There have been multiple undertakings that support lung cancer screening, perhaps most notably the 2011 National Lung Screening Trial that demonstrated low-dose CT scans reduced lung cancer mortality by 20%.
A study published in January also found a free lung cancer screening program using National Comprehensive Cancer Network guidelines detected more cancers and generated profit for the institution that provided screenings.
However, the April 25 study published in Cancer Epidemiology, Biomarkers & Prevention found patient-physician discussions about lung cancer screening have only dropped since 2012.
"The low prevalence of discussions about lung cancer screening and lack of association with smokers' intents and attempts to quit are surprising," said Jinhai Huo, MD, PhD, MSPH, assistant professor in the Department of Health Services Research, Management and Policy at the University of Florida in Gainesville, in a prepared statement. "Our results suggest that lung cancer screening is substantially underutilized and not reaching high-risk smokers who would benefit the most.

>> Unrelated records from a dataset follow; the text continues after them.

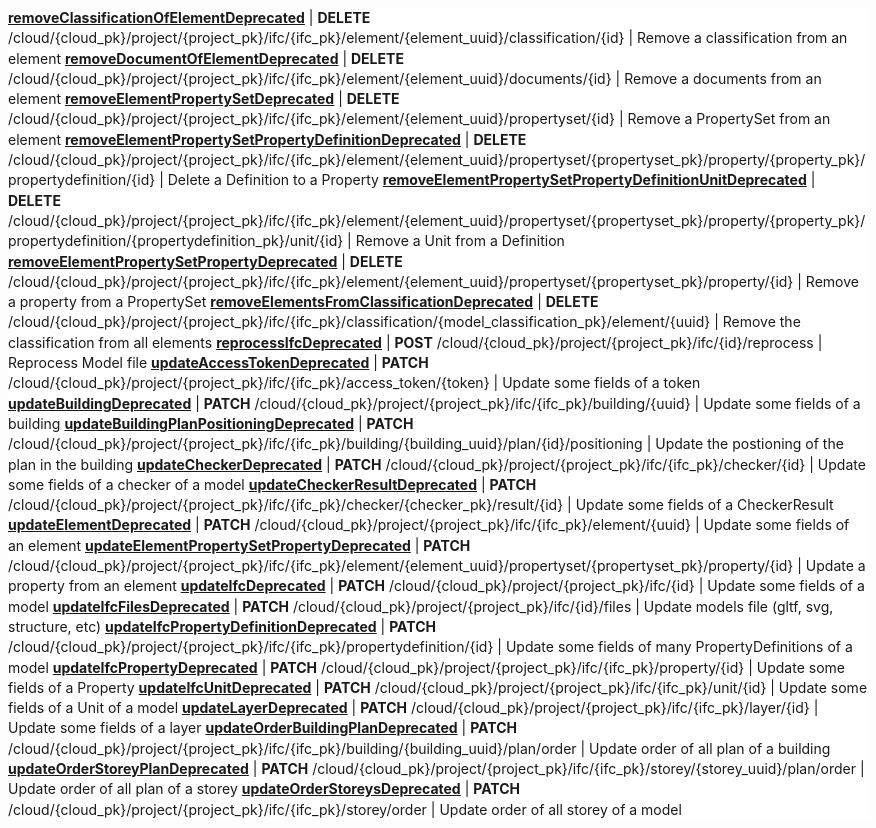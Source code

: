 [**removeClassificationOfElementDeprecated**](IfcApiInterface.md#removeClassificationOfElementDeprecated) | **DELETE** /cloud/{cloud_pk}/project/{project_pk}/ifc/{ifc_pk}/element/{element_uuid}/classification/{id} | Remove a classification from an element
[**removeDocumentOfElementDeprecated**](IfcApiInterface.md#removeDocumentOfElementDeprecated) | **DELETE** /cloud/{cloud_pk}/project/{project_pk}/ifc/{ifc_pk}/element/{element_uuid}/documents/{id} | Remove a documents from an element
[**removeElementPropertySetDeprecated**](IfcApiInterface.md#removeElementPropertySetDeprecated) | **DELETE** /cloud/{cloud_pk}/project/{project_pk}/ifc/{ifc_pk}/element/{element_uuid}/propertyset/{id} | Remove a PropertySet from an element
[**removeElementPropertySetPropertyDefinitionDeprecated**](IfcApiInterface.md#removeElementPropertySetPropertyDefinitionDeprecated) | **DELETE** /cloud/{cloud_pk}/project/{project_pk}/ifc/{ifc_pk}/element/{element_uuid}/propertyset/{propertyset_pk}/property/{property_pk}/propertydefinition/{id} | Delete a Definition to a Property
[**removeElementPropertySetPropertyDefinitionUnitDeprecated**](IfcApiInterface.md#removeElementPropertySetPropertyDefinitionUnitDeprecated) | **DELETE** /cloud/{cloud_pk}/project/{project_pk}/ifc/{ifc_pk}/element/{element_uuid}/propertyset/{propertyset_pk}/property/{property_pk}/propertydefinition/{propertydefinition_pk}/unit/{id} | Remove a Unit from a Definition
[**removeElementPropertySetPropertyDeprecated**](IfcApiInterface.md#removeElementPropertySetPropertyDeprecated) | **DELETE** /cloud/{cloud_pk}/project/{project_pk}/ifc/{ifc_pk}/element/{element_uuid}/propertyset/{propertyset_pk}/property/{id} | Remove a property from a PropertySet
[**removeElementsFromClassificationDeprecated**](IfcApiInterface.md#removeElementsFromClassificationDeprecated) | **DELETE** /cloud/{cloud_pk}/project/{project_pk}/ifc/{ifc_pk}/classification/{model_classification_pk}/element/{uuid} | Remove the classification from all elements
[**reprocessIfcDeprecated**](IfcApiInterface.md#reprocessIfcDeprecated) | **POST** /cloud/{cloud_pk}/project/{project_pk}/ifc/{id}/reprocess | Reprocess Model file
[**updateAccessTokenDeprecated**](IfcApiInterface.md#updateAccessTokenDeprecated) | **PATCH** /cloud/{cloud_pk}/project/{project_pk}/ifc/{ifc_pk}/access_token/{token} | Update some fields of a token
[**updateBuildingDeprecated**](IfcApiInterface.md#updateBuildingDeprecated) | **PATCH** /cloud/{cloud_pk}/project/{project_pk}/ifc/{ifc_pk}/building/{uuid} | Update some fields of a building
[**updateBuildingPlanPositioningDeprecated**](IfcApiInterface.md#updateBuildingPlanPositioningDeprecated) | **PATCH** /cloud/{cloud_pk}/project/{project_pk}/ifc/{ifc_pk}/building/{building_uuid}/plan/{id}/positioning | Update the postioning of the plan in the building
[**updateCheckerDeprecated**](IfcApiInterface.md#updateCheckerDeprecated) | **PATCH** /cloud/{cloud_pk}/project/{project_pk}/ifc/{ifc_pk}/checker/{id} | Update some fields of a checker of a model
[**updateCheckerResultDeprecated**](IfcApiInterface.md#updateCheckerResultDeprecated) | **PATCH** /cloud/{cloud_pk}/project/{project_pk}/ifc/{ifc_pk}/checker/{checker_pk}/result/{id} | Update some fields of a CheckerResult
[**updateElementDeprecated**](IfcApiInterface.md#updateElementDeprecated) | **PATCH** /cloud/{cloud_pk}/project/{project_pk}/ifc/{ifc_pk}/element/{uuid} | Update some fields of an element
[**updateElementPropertySetPropertyDeprecated**](IfcApiInterface.md#updateElementPropertySetPropertyDeprecated) | **PATCH** /cloud/{cloud_pk}/project/{project_pk}/ifc/{ifc_pk}/element/{element_uuid}/propertyset/{propertyset_pk}/property/{id} | Update a property from an element
[**updateIfcDeprecated**](IfcApiInterface.md#updateIfcDeprecated) | **PATCH** /cloud/{cloud_pk}/project/{project_pk}/ifc/{id} | Update some fields of a model
[**updateIfcFilesDeprecated**](IfcApiInterface.md#updateIfcFilesDeprecated) | **PATCH** /cloud/{cloud_pk}/project/{project_pk}/ifc/{id}/files | Update models file (gltf, svg, structure, etc)
[**updateIfcPropertyDefinitionDeprecated**](IfcApiInterface.md#updateIfcPropertyDefinitionDeprecated) | **PATCH** /cloud/{cloud_pk}/project/{project_pk}/ifc/{ifc_pk}/propertydefinition/{id} | Update some fields of many PropertyDefinitions of a model
[**updateIfcPropertyDeprecated**](IfcApiInterface.md#updateIfcPropertyDeprecated) | **PATCH** /cloud/{cloud_pk}/project/{project_pk}/ifc/{ifc_pk}/property/{id} | Update some fields of a Property
[**updateIfcUnitDeprecated**](IfcApiInterface.md#updateIfcUnitDeprecated) | **PATCH** /cloud/{cloud_pk}/project/{project_pk}/ifc/{ifc_pk}/unit/{id} | Update some fields of a Unit of a model
[**updateLayerDeprecated**](IfcApiInterface.md#updateLayerDeprecated) | **PATCH** /cloud/{cloud_pk}/project/{project_pk}/ifc/{ifc_pk}/layer/{id} | Update some fields of a layer
[**updateOrderBuildingPlanDeprecated**](IfcApiInterface.md#updateOrderBuildingPlanDeprecated) | **PATCH** /cloud/{cloud_pk}/project/{project_pk}/ifc/{ifc_pk}/building/{building_uuid}/plan/order | Update order of all plan of a building
[**updateOrderStoreyPlanDeprecated**](IfcApiInterface.md#updateOrderStoreyPlanDeprecated) | **PATCH** /cloud/{cloud_pk}/project/{project_pk}/ifc/{ifc_pk}/storey/{storey_uuid}/plan/order | Update order of all plan of a storey
[**updateOrderStoreysDeprecated**](IfcApiInterface.md#updateOrderStoreysDeprecated) | **PATCH** /cloud/{cloud_pk}/project/{project_pk}/ifc/{ifc_pk}/storey/order | Update order of all storey of a model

Huo and colleagues looked at 9,433 individuals surveyed as part of the National Cancer Institute’s Health Information National Trends Survey (HINTS) in 2012, 2014 and 2017, directly after the National Lung Screening Trial and the releasee of the United States Preventative Services Task Force and CMS screening recommendations. HINTS surveyed respondents on whether they had discussed a lung cancer test in the past year and whether they were a smoker.
The rate of discussions were “very low,” falling from 6.7% in 2012 to 4.3% in 2017. Broken down by age and smoking status, Huo et al. found the highest discussion rates in 2017 occurred with smokers older than 74 years (22.1%), smokers 55-74 (17.9%) and former smokers older than 74 (16.3%). Multivariable analysis found screening conversations were not associated with current smokers’ intent to quit within six months or past attempts.
According to the researchers, lung cancer screening is particularly effective in reducing mortality for current or former heavy smokers aged 55-77 with a 30-year history of smoking as well as those with a 20-pack-year history and other factors such as family history or environmental exposure.
Current smokers were more likely to have discussions if they were non-Hispanic Blacks, Hispanic, covered by insurance or patients diagnosed with heart or lung disease.
"More physicians need to initiate a shared decision-making process with their patients who want to have or are eligible for lung cancer screening to reduce the risk of mortality associated with lung cancer," Huo said in the statement. "For eligible high-risk smokers, a low-dose CT scan can reduce the risk of mortality. For moderate- and low-risk smokers, there is no clinical evidence demonstrating that the benefits of screening outweigh the harms. However, smoking cessation discussions should still be taking place as a high priority."